Required action
The entries below are to be transcribed in full, without their images.

Extracted material Start Marker

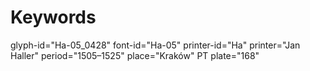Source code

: # Keywords
glyph-id="Ha-05_0428"
font-id="Ha-05"
printer-id="Ha"
printer="Jan Haller"
period="1505–1525"
place="Kraków"
PT plate="168"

Extracted material End Marker

Exercise solution
Source code

: # Keywords
glyph-id="Ha-05_0428"
font-id="Ha-05"
printer-id="Ha"
printer="Jan Haller"
period="1505–1525"
place="Kraków"
PT plate="168"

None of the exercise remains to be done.